The data section start
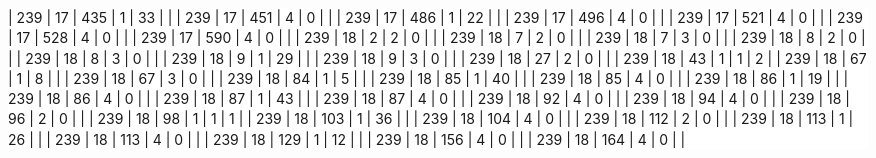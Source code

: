 | 239        | 17               | 435     | 1                      | 33    |       |
| 239        | 17               | 451     | 4                      | 0     |       |
| 239        | 17               | 486     | 1                      | 22    |       |
| 239        | 17               | 496     | 4                      | 0     |       |
| 239        | 17               | 521     | 4                      | 0     |       |
| 239        | 17               | 528     | 4                      | 0     |       |
| 239        | 17               | 590     | 4                      | 0     |       |
| 239        | 18               | 2       | 2                      | 0     |       |
| 239        | 18               | 7       | 2                      | 0     |       |
| 239        | 18               | 7       | 3                      | 0     |       |
| 239        | 18               | 8       | 2                      | 0     |       |
| 239        | 18               | 8       | 3                      | 0     |       |
| 239        | 18               | 9       | 1                      | 29    |       |
| 239        | 18               | 9       | 3                      | 0     |       |
| 239        | 18               | 27      | 2                      | 0     |       |
| 239        | 18               | 43      | 1                      | 1     | 2     |
| 239        | 18               | 67      | 1                      | 8     |       |
| 239        | 18               | 67      | 3                      | 0     |       |
| 239        | 18               | 84      | 1                      | 5     |       |
| 239        | 18               | 85      | 1                      | 40    |       |
| 239        | 18               | 85      | 4                      | 0     |       |
| 239        | 18               | 86      | 1                      | 19    |       |
| 239        | 18               | 86      | 4                      | 0     |       |
| 239        | 18               | 87      | 1                      | 43    |       |
| 239        | 18               | 87      | 4                      | 0     |       |
| 239        | 18               | 92      | 4                      | 0     |       |
| 239        | 18               | 94      | 4                      | 0     |       |
| 239        | 18               | 96      | 2                      | 0     |       |
| 239        | 18               | 98      | 1                      | 1     | 1     |
| 239        | 18               | 103     | 1                      | 36    |       |
| 239        | 18               | 104     | 4                      | 0     |       |
| 239        | 18               | 112     | 2                      | 0     |       |
| 239        | 18               | 113     | 1                      | 26    |       |
| 239        | 18               | 113     | 4                      | 0     |       |
| 239        | 18               | 129     | 1                      | 12    |       |
| 239        | 18               | 156     | 4                      | 0     |       |
| 239        | 18               | 164     | 4                      | 0     |       |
The data section end
▶ [Exercise details]: Leave out the pictures and output every record above precisely as given.

▶ [Problem solution]:
Source code

: | 239        | 17               | 435     | 1                      | 33    |       |
| 239        | 17               | 451     | 4                      | 0     |       |
| 239        | 17               | 486     | 1                      | 22    |       |
| 239        | 17               | 496     | 4                      | 0     |       |
| 239        | 17               | 521     | 4                      | 0     |       |
| 239        | 17               | 528     | 4                      | 0     |       |
| 239        | 17               | 590     | 4                      | 0     |       |
| 239        | 18               | 2       | 2                      | 0     |       |
| 239        | 18               | 7       | 2                      | 0     |       |
| 239        | 18               | 7       | 3                      | 0     |       |
| 239        | 18               | 8       | 2                      | 0     |       |
| 239        | 18               | 8       | 3                      | 0     |       |
| 239        | 18               | 9       | 1                      | 29    |       |
| 239        | 18               | 9       | 3                      | 0     |       |
| 239        | 18               | 27      | 2                      | 0     |       |
| 239        | 18               | 43      | 1                      | 1     | 2     |
| 239        | 18               | 67      | 1                      | 8     |       |
| 239        | 18               | 67      | 3                      | 0     |       |
| 239        | 18               | 84      | 1                      | 5     |       |
| 239        | 18               | 85      | 1                      | 40    |       |
| 239        | 18               | 85      | 4                      | 0     |       |
| 239        | 18               | 86      | 1                      | 19    |       |
| 239        | 18               | 86      | 4                      | 0     |       |
| 239        | 18               | 87      | 1                      | 43    |       |
| 239        | 18               | 87      | 4                      | 0     |       |
| 239        | 18               | 92      | 4                      | 0     |       |
| 239        | 18               | 94      | 4                      | 0     |       |
| 239        | 18               | 96      | 2                      | 0     |       |
| 239        | 18               | 98      | 1                      | 1     | 1     |
| 239        | 18               | 103     | 1                      | 36    |       |
| 239        | 18               | 104     | 4                      | 0     |       |
| 239        | 18               | 112     | 2                      | 0     |       |
| 239        | 18               | 113     | 1                      | 26    |       |
| 239        | 18               | 113     | 4                      | 0     |       |
| 239        | 18               | 129     | 1                      | 12    |       |
| 239        | 18               | 156     | 4                      | 0     |       |
| 239        | 18               | 164     | 4                      | 0     |       |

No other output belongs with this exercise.